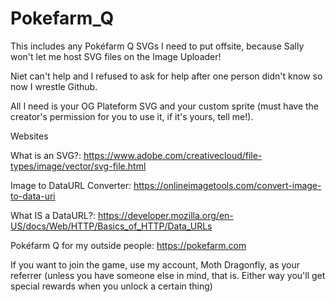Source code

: # Pokefarm_Q
This includes any Pokéfarm Q SVGs I need to put offsite, because Sally won't let me host SVG files on the Image Uploader! 

Niet can't help and I refused to ask for help after one person didn't know so now I wrestle Github.

All I need is your OG Plateform SVG and your custom sprite (must have the creator's permission for you to use it, if it's yours, tell me!).

Websites

What is an SVG?: https://www.adobe.com/creativecloud/file-types/image/vector/svg-file.html

Image to DataURL Converter: https://onlineimagetools.com/convert-image-to-data-uri

What IS a DataURL?: https://developer.mozilla.org/en-US/docs/Web/HTTP/Basics_of_HTTP/Data_URLs

Pokéfarm Q for my outside people: https://pokefarm.com

If you want to join the game, use my account, Moth Dragonfly, as your referrer (unless you have someone else in mind, that is. Either way you'll get special rewards when you unlock a certain thing)
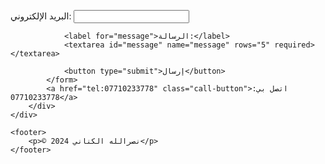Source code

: <label for="email">البريد الإلكتروني:</label>
                <input type="email" id="email" name="email" required>

                <label for="message">الرسالة:</label>
                <textarea id="message" name="message" rows="5" required></textarea>

                <button type="submit">إرسال</button>
            </form>
            <a href="tel:07710233778" class="call-button">اتصل بي: 07710233778</a>
        </div>
    </div>

    <footer>
        <p>© 2024 نصرالله الكناني</p>
    </footer>
</body>
</html>
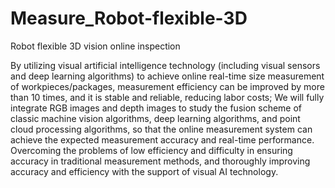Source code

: # Measure_Robot-flexible-3D
Robot flexible 3D vision online inspection

By utilizing visual artificial intelligence technology (including visual sensors and deep learning algorithms) to achieve online real-time size measurement of workpieces/packages, measurement efficiency can be improved by more than 10 times, and it is stable and reliable, reducing labor costs; We will fully integrate RGB images and depth images to study the fusion scheme of classic machine vision algorithms, deep learning algorithms, and point cloud processing algorithms, so that the online measurement system can achieve the expected measurement accuracy and real-time performance. Overcoming the problems of low efficiency and difficulty in ensuring accuracy in traditional measurement methods, and thoroughly improving accuracy and efficiency with the support of visual AI technology.
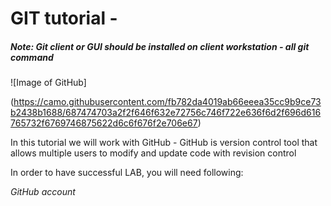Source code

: # GIT tutorial - 

##### *Note: Git client or GUI should be installed on client workstation - all git command*

![Image of GitHub]

(https://camo.githubusercontent.com/fb782da4019ab66eeea35cc9b9ce73b2438b1688/687474703a2f2f646f632e72756c746f722e636f6d2f696d616765732f6769746875622d6c6f676f2e706e67)

In this tutorial we will work with GitHub - GitHub is version control tool that allows multiple users to modify and update code with revision control

In order to have successful LAB, you will need following:


*GitHub account*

_Work request_
Please write out every record above exactly, but leave the pictures out.

_Expected answer_
Source code

: # Pokefarm_Q
This includes any Pokéfarm Q SVGs I need to put offsite, because Sally won't let me host SVG files on the Image Uploader! 

Niet can't help and I refused to ask for help after one person didn't know so now I wrestle Github.

All I need is your OG Plateform SVG and your custom sprite (must have the creator's permission for you to use it, if it's yours, tell me!).

Websites

What is an SVG?: https://www.adobe.com/creativecloud/file-types/image/vector/svg-file.html

Image to DataURL Converter: https://onlineimagetools.com/convert-image-to-data-uri

What IS a DataURL?: https://developer.mozilla.org/en-US/docs/Web/HTTP/Basics_of_HTTP/Data_URLs

Pokéfarm Q for my outside people: https://pokefarm.com

If you want to join the game, use my account, Moth Dragonfly, as your referrer (unless you have someone else in mind, that is. Either way you'll get special rewards when you unlock a certain thing)
Source code

: <label for="email">البريد الإلكتروني:</label>
                <input type="email" id="email" name="email" required>

                <label for="message">الرسالة:</label>
                <textarea id="message" name="message" rows="5" required></textarea>

                <button type="submit">إرسال</button>
            </form>
            <a href="tel:07710233778" class="call-button">اتصل بي: 07710233778</a>
        </div>
    </div>

    <footer>
        <p>© 2024 نصرالله الكناني</p>
    </footer>
</body>
</html>
Source code

: # Measure_Robot-flexible-3D
Robot flexible 3D vision online inspection

By utilizing visual artificial intelligence technology (including visual sensors and deep learning algorithms) to achieve online real-time size measurement of workpieces/packages, measurement efficiency can be improved by more than 10 times, and it is stable and reliable, reducing labor costs; We will fully integrate RGB images and depth images to study the fusion scheme of classic machine vision algorithms, deep learning algorithms, and point cloud processing algorithms, so that the online measurement system can achieve the expected measurement accuracy and real-time performance. Overcoming the problems of low efficiency and difficulty in ensuring accuracy in traditional measurement methods, and thoroughly improving accuracy and efficiency with the support of visual AI technology.
Source code

: # GIT tutorial - 

##### *Note: Git client or GUI should be installed on client workstation - all git command*

![Image of GitHub]

(https://camo.githubusercontent.com/fb782da4019ab66eeea35cc9b9ce73b2438b1688/687474703a2f2f646f632e72756c746f722e636f6d2f696d616765732f6769746875622d6c6f676f2e706e67)

In this tutorial we will work with GitHub - GitHub is version control tool that allows multiple users to modify and update code with revision control

In order to have successful LAB, you will need following:


*GitHub account*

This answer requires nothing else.